**Your task:** Copy each line of the records below that mentions the word "size".

Records from a dataset
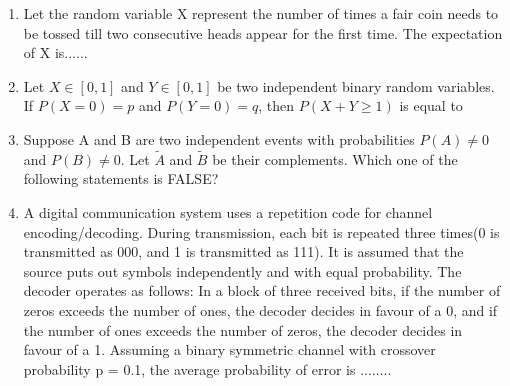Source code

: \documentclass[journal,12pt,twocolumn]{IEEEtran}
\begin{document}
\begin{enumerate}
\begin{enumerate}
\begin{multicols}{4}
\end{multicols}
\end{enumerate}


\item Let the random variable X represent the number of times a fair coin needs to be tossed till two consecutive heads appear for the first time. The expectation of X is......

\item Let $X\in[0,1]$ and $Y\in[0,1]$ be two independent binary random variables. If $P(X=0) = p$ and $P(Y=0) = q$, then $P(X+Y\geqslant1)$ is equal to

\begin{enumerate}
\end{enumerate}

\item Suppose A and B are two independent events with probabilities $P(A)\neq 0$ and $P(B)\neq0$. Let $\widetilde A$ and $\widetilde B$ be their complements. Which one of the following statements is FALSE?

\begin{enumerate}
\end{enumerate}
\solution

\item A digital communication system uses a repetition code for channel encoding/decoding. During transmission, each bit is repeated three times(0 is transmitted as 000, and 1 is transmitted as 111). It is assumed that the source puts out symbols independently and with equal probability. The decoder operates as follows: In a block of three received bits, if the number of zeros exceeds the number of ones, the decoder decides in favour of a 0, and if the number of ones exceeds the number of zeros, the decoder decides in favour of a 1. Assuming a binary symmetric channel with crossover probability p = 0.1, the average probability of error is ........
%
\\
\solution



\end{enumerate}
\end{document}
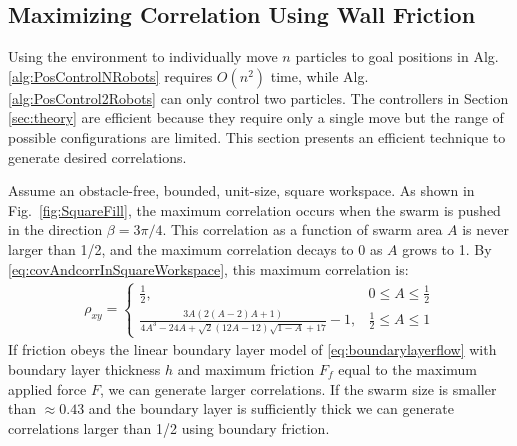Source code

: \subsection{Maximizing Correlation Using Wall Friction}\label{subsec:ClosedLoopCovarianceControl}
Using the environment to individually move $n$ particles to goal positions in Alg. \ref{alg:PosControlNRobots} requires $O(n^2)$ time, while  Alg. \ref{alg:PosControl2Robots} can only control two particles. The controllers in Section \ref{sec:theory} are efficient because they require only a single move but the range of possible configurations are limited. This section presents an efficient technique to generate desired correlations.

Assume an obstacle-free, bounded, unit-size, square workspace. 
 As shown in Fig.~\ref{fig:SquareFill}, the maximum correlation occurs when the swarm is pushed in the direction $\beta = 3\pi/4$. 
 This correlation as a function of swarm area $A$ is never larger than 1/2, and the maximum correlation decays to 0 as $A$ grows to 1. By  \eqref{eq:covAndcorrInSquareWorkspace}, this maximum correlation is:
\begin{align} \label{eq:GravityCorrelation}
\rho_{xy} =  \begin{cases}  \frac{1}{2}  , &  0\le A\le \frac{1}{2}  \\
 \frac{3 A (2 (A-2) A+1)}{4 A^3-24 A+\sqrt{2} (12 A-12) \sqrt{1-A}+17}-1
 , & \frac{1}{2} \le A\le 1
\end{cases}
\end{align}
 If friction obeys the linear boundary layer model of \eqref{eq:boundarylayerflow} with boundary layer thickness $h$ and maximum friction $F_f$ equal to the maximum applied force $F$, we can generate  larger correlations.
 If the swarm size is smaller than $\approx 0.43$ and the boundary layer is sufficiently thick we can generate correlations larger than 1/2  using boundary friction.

==

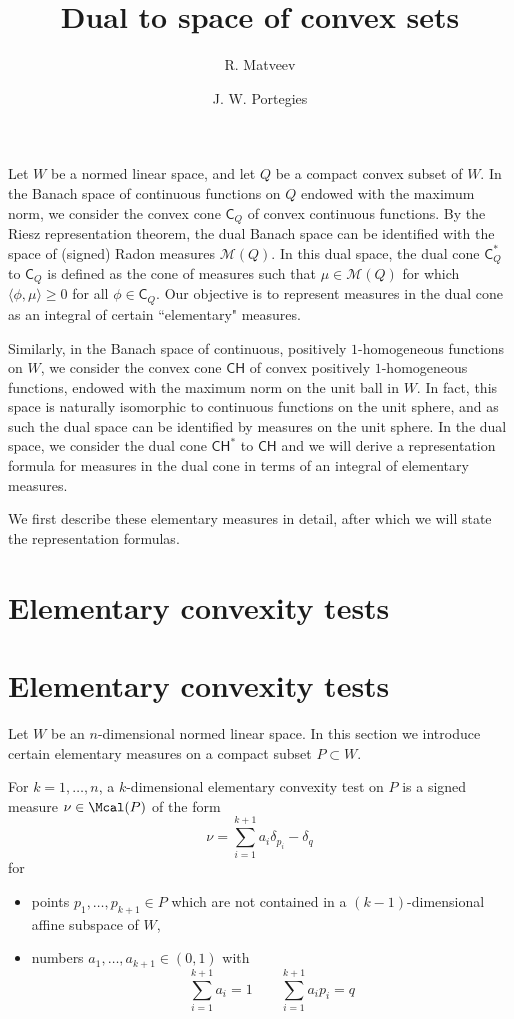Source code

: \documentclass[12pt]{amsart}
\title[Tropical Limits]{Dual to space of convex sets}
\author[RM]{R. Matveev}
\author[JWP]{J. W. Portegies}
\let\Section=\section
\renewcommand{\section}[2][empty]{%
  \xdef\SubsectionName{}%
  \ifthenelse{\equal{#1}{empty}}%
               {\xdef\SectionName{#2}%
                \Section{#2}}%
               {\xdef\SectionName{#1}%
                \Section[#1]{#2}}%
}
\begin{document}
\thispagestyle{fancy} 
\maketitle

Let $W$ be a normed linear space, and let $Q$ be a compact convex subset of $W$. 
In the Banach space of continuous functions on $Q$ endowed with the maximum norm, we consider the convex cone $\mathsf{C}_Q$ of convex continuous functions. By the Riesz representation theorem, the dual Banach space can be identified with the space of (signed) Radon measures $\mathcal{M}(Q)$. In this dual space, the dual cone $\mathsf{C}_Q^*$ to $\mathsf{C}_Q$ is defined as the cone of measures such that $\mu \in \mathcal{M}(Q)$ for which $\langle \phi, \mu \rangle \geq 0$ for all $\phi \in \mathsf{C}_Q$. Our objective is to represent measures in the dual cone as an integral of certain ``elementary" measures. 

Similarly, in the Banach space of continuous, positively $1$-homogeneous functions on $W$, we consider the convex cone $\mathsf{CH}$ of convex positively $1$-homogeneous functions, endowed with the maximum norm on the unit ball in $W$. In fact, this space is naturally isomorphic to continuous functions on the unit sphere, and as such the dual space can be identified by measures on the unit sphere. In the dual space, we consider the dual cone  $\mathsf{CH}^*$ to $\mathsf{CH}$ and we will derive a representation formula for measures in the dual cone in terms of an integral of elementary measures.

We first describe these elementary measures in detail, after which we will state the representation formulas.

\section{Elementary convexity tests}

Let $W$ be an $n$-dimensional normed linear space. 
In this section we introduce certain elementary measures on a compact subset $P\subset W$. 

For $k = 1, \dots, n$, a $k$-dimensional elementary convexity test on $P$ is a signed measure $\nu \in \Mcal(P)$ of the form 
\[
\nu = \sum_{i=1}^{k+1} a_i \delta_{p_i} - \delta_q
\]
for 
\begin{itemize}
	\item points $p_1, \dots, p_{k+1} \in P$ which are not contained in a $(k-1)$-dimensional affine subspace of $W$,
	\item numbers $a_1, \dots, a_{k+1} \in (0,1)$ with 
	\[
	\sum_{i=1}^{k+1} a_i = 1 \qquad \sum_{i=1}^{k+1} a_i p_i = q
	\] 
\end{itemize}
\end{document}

**Result of the task:**
Assume an obstacle-free, bounded, unit-size, square workspace. 
 If the swarm size is smaller than $\approx 0.43$ and the boundary layer is sufficiently thick we can generate correlations larger than 1/2  using boundary friction.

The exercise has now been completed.